Question 2: How do I dispose of a charm correctly?
Buying a charm is a good thing, so disposing of one shouldn’t be something bad or a hassle. When it’s time to dispose of a charm (usually one year after purchase or if it breaks), then you can take it to a shrine and ask them to dispose of it for free. In Sensoji there's a collection point with 'Accepting expired charms' written in Japanese (古札お納め所). Shrines will stay like this year-round to accept all good-luck items. For those living abroad, you can always try mailing the charms to the temples.
However, there is one thing you need to be careful of. The charm you bought from the god must be returned to that god; you need to take your charm to the same shrine you bought it from. Think of the charm as a part of that god. We must accept and return it with gratitude.
Question 3: What is the correct method of counting charms?
So far we’ve talked about the correct way to take care of charms, but we haven’t yet addressed the way they are counted in Japanese. Since a charm contains the spirit and power of a god, we don’t just say “one or two” like we do for normal items. Instead, it’s counted as “one body or two bodies”, the same way you count Buddhist statues. So when you decide what to order, please say “I would like (insert number) + bodies”. In Japanese, this is (insert number) + tai.
However, in the case of other countries or languages, please just order as you normally would- there’s no need to worry about it.
Question 4: Can I open a charm to check what’s inside?
Charms, which are made to be carried around, are small brocade bags with materials such as wood, cloth, metal, paper, and the like inside (usually with sutras, a prayer, or left blank).

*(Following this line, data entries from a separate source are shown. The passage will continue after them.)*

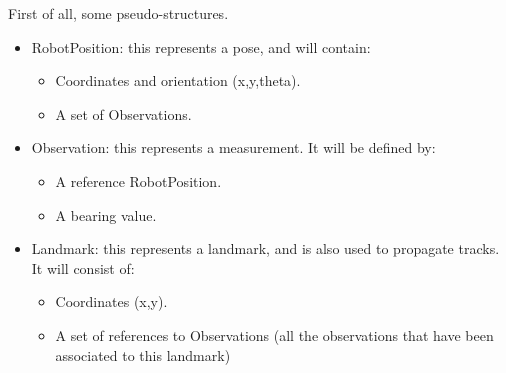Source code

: First of all, some pseudo-structures.
\begin{itemize}
  \item RobotPosition: this represents a pose, and will contain:
    \begin{itemize}
      \item Coordinates and orientation (x,y,theta).
      \item A set of Observations.
    \end{itemize}
  \item Observation: this represents a measurement. It will be defined by:
    \begin{itemize}
      \item A reference RobotPosition.
      \item A bearing value.
    \end{itemize}
  \item Landmark: this represents a landmark, and is also used to propagate tracks. It will consist of:
    \begin{itemize}
      \item Coordinates (x,y).
      \item A set of references to Observations (all the observations that have been associated to this landmark)
    \end{itemize}
\end{itemize}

A string is threaded through the mouth of a bag and it is sold in a closed state.
Source: Omamori net (Japanese)
Of course, looking at the shape and size of a charm will spark curiosity as to what’s hidden inside. However, looking at what’s within and verifying the charm is seen as “an act of an unbeliever” - meaning that the charm will no longer work, or may even cause bad luck instead. By believing in what your eyes cannot see, your faith is deepened.
Hopefully, everyone can now understand what they need to know about charms. There are many requirements that we must be careful of in order for the talisman to work effectively and to not offend the gods. Above all, the most important one is to always carry the charm with you. If you keep the charm with you at all times, then you can be under the god’s protection and part of his or her favour at any time you need it.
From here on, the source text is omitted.